Ever since Aviram and Ratner theoretically proposed that rectifiers could be constructed from single molecules, great interest has been expressed in the development of single-molecular junctions as nano-electronic devices. In addition to their applications for molecular switches, chemical sensors, spin filters, and voltage-driven catalysis, such junctions are excellent prototypes for understanding charge transport at the single-molecule level. As the interface-to-bulk ratio becomes large at the nanoscale, the molecule-electrode interface dictates the properties of single-molecule junctions. To understand the various interfacial effects of the anchor group, bridging molecule, electrode material, and electrode binding site on the conductance, we present a simple and efficient tunneling model for coherent transport that is fully parameterized using density functional theory. Using this model, we calculate several properties, such as the binding energies, binding force constants, conductance, and current-voltage characteristics of junctions containing a benzene-1,4-dithiol or benzene-1,4-diamine molecule bridged between gold, silver, or copper electrodes.
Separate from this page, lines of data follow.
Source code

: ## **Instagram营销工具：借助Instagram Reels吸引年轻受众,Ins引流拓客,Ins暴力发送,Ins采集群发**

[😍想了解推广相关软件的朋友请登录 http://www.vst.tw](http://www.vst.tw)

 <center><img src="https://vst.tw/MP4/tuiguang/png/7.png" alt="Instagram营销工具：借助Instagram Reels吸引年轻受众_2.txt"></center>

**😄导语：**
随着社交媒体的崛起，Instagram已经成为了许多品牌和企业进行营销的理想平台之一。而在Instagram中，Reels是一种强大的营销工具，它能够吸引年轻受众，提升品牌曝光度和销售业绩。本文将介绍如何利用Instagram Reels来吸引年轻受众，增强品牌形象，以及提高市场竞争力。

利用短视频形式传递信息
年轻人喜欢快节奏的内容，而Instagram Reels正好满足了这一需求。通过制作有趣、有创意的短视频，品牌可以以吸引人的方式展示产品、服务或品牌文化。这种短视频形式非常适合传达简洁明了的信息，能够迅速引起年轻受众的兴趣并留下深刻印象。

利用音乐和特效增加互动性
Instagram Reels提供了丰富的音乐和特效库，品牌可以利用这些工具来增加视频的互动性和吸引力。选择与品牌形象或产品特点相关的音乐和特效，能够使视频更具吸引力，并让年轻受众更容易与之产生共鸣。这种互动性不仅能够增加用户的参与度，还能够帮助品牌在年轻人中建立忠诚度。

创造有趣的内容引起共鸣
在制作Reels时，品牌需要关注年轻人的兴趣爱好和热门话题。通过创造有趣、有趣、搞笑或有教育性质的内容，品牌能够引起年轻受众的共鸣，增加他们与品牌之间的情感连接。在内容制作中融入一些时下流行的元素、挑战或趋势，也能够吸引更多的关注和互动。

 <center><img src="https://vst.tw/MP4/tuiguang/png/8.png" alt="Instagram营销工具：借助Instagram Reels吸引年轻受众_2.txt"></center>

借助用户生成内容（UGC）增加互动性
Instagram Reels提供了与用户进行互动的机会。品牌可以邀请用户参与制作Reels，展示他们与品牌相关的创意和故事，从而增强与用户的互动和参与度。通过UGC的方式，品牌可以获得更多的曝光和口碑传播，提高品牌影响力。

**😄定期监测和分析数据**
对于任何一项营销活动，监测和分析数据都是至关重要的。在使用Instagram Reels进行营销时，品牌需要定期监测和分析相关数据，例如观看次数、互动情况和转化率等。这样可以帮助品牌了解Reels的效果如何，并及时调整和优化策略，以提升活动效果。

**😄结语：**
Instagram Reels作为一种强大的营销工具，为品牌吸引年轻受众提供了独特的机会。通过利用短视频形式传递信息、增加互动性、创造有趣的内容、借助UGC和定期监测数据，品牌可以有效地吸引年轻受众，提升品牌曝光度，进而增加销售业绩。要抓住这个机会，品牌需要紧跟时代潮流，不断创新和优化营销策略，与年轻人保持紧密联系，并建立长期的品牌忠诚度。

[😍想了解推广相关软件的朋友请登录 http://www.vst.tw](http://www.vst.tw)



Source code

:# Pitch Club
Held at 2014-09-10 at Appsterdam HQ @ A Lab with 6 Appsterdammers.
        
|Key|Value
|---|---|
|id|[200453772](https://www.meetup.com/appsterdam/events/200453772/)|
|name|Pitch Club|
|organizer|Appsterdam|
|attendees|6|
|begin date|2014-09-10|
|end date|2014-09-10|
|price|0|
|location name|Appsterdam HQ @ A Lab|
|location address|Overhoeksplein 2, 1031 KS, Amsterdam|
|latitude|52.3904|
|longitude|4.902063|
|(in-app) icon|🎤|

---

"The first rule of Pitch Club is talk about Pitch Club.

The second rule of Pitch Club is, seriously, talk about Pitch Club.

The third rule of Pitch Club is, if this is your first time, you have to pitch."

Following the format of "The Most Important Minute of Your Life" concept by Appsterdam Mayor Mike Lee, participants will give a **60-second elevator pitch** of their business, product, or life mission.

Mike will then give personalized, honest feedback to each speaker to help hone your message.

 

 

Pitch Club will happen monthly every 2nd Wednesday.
Due to the implementation of an effective mass in the tunneling model and the use of a range-separated, hydrid density functional, our predicted properties agree well with results from several independent experimental studies. We found that the conductance of benzene-1,4-dithiol depends sensitively on the binding site at the electrode whereas benzene-1,4-diamine shows no such dependence. Silver electrodes produce a much weaker quantum conductance current than gold electrodes due to a lower work function, whereas junctions with copper electrodes produce conductance and current quite similar to those with silver electrodes.